Two Indian-Origin Citizens To Be Extradited By Canada’s SC

September 09, 2017 12:33
Two Indian-Origin Citizens To Be Extradited By Canada’s SC

Two Indian-Origin Citizens To Be Extradited By Canada’s SC:- The Supreme Court of Canada ruled on Friday that two of its citizens can be extradited to India for their alleged role in a 17-year old honor killing case.

The accused Surjit Singh Badesha (72) and Malkit kaur Sidhu (67) are wanted in connection with the murder of Jaswinder kaur Sidhu, who was 25 years old at the time of her death. The suspects, both Canadian citizens of Indian origin, are the uncle and mother of the slain woman.

In June 2000 in Punjab state, the body of Jaswinder Kaur Sidhu was found with her throat slit. The Indian prosecutors said that Jaswinder was a victim of honor killing planned by her mother and uncle. The duo furiously opposed the young woman’s marriage to a poor rickshaw driver. The victim had kept it as a secret for a year.
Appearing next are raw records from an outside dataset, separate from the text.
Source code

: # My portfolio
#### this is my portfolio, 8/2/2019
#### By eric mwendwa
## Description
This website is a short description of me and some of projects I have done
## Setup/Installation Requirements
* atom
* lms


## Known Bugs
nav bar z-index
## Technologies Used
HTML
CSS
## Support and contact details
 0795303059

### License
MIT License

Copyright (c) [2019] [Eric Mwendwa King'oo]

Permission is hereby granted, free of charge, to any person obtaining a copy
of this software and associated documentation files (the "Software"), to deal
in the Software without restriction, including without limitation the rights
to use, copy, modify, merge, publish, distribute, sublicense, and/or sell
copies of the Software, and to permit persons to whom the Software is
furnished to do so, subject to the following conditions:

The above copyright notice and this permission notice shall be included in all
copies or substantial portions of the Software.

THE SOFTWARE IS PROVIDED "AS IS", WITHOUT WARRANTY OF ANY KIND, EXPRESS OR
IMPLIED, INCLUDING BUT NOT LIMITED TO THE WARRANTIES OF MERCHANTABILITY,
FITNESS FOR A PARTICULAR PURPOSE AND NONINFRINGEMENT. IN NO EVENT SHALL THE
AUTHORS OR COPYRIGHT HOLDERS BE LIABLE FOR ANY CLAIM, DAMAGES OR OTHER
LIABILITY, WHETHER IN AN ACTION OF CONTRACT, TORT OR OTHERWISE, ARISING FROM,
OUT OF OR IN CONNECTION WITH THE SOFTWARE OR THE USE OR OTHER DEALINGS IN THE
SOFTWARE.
After revealing her marriage to her family, the victim reportedly flew from Canada to India to reunite with her husband, Mithu Sidhu. In June 2000, the couple was attacked as they rode a scooter in a village near Sangrur, Punjab. Jaswinder’s husband was severely beaten and left for dead while she was kidnapped and later killed. The thugs that carried out the attack, were allegedly hired by the slain woman’s mother and uncle.
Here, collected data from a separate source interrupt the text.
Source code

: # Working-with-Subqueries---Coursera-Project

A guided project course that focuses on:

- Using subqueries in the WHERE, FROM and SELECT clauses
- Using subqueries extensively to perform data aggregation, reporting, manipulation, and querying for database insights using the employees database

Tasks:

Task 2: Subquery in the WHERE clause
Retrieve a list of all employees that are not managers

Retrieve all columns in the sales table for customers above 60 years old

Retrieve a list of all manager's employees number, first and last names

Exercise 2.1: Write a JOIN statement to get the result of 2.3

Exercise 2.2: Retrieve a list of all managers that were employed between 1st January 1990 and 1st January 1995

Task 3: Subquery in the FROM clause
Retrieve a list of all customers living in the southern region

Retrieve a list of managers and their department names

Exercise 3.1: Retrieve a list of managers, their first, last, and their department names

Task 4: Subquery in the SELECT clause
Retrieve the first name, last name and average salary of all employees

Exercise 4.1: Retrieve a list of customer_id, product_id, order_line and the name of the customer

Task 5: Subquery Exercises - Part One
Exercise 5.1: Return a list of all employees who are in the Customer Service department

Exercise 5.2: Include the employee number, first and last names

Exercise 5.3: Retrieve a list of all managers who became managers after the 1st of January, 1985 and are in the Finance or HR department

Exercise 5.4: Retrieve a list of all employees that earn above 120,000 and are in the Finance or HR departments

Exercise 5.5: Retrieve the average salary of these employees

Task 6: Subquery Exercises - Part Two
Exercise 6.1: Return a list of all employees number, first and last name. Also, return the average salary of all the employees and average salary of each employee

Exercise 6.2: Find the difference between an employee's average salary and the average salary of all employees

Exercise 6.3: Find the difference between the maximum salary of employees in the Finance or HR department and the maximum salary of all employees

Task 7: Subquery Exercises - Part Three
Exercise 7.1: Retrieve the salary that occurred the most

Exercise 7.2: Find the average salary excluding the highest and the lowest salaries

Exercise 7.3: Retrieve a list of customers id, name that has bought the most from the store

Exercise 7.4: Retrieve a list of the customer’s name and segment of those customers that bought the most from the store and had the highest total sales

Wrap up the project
Around seven men were eventually guilty of the crime in India, but several of those convictions were overturned on appeal. However, the family has refuted the allegations and further denied involvement in the killing.

Three people were found guilty of the murder in India, and the authorities have been seeking the extradition of the two Indo-Canadians for years. In 2014, an extradition was granted by Canada's justice minister, but in 2016, the ruling was reversed.

The extradition was authorized by nine Supreme Court justices unanimously on Friday. “In this case, it was reasonable for the minister to conclude that, on the basis of the assurances he received from India, there was no substantial risk of torture or mistreatment” of the suspects “that would offend the principles of fundamental justice” in the Canadian constitution, the ruling read.

The family pride and having relationships outside of one’s caste or religion, could be the reasons for disapproval of the slain woman’s marriage and termed their murder as “honor” killing.